STORED DATA:

-- Opening Marker --

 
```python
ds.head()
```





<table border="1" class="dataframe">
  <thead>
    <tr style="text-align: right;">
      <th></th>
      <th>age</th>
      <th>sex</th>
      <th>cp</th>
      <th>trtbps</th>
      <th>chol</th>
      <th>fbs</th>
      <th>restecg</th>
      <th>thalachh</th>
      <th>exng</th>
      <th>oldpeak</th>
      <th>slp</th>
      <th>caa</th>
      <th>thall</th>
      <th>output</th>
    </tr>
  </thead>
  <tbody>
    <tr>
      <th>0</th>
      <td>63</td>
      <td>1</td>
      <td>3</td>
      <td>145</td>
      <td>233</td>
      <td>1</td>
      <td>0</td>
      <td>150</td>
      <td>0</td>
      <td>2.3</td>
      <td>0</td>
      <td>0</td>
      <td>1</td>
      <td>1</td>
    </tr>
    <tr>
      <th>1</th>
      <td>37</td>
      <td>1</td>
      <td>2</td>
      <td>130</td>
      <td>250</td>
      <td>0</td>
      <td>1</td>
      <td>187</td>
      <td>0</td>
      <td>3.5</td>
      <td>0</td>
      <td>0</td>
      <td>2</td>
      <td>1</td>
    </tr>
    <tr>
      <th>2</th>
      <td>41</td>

-- Closing Marker --

DESCRIPTION OF THE TASK: Exact repetition of every entry in the data is required.

WRITTEN REPLY:
```python
ds.head()
```





<table border="1" class="dataframe">
  <thead>
    <tr style="text-align: right;">
      <th></th>
      <th>age</th>
      <th>sex</th>
      <th>cp</th>
      <th>trtbps</th>
      <th>chol</th>
      <th>fbs</th>
      <th>restecg</th>
      <th>thalachh</th>
      <th>exng</th>
      <th>oldpeak</th>
      <th>slp</th>
      <th>caa</th>
      <th>thall</th>
      <th>output</th>
    </tr>
  </thead>
  <tbody>
    <tr>
      <th>0</th>
      <td>63</td>
      <td>1</td>
      <td>3</td>
      <td>145</td>
      <td>233</td>
      <td>1</td>
      <td>0</td>
      <td>150</td>
      <td>0</td>
      <td>2.3</td>
      <td>0</td>
      <td>0</td>
      <td>1</td>
      <td>1</td>
    </tr>
    <tr>
      <th>1</th>
      <td>37</td>
      <td>1</td>
      <td>2</td>
      <td>130</td>
      <td>250</td>
      <td>0</td>
      <td>1</td>
      <td>187</td>
      <td>0</td>
      <td>3.5</td>
      <td>0</td>
      <td>0</td>
      <td>2</td>
      <td>1</td>
    </tr>
    <tr>
      <th>2</th>
      <td>41</td>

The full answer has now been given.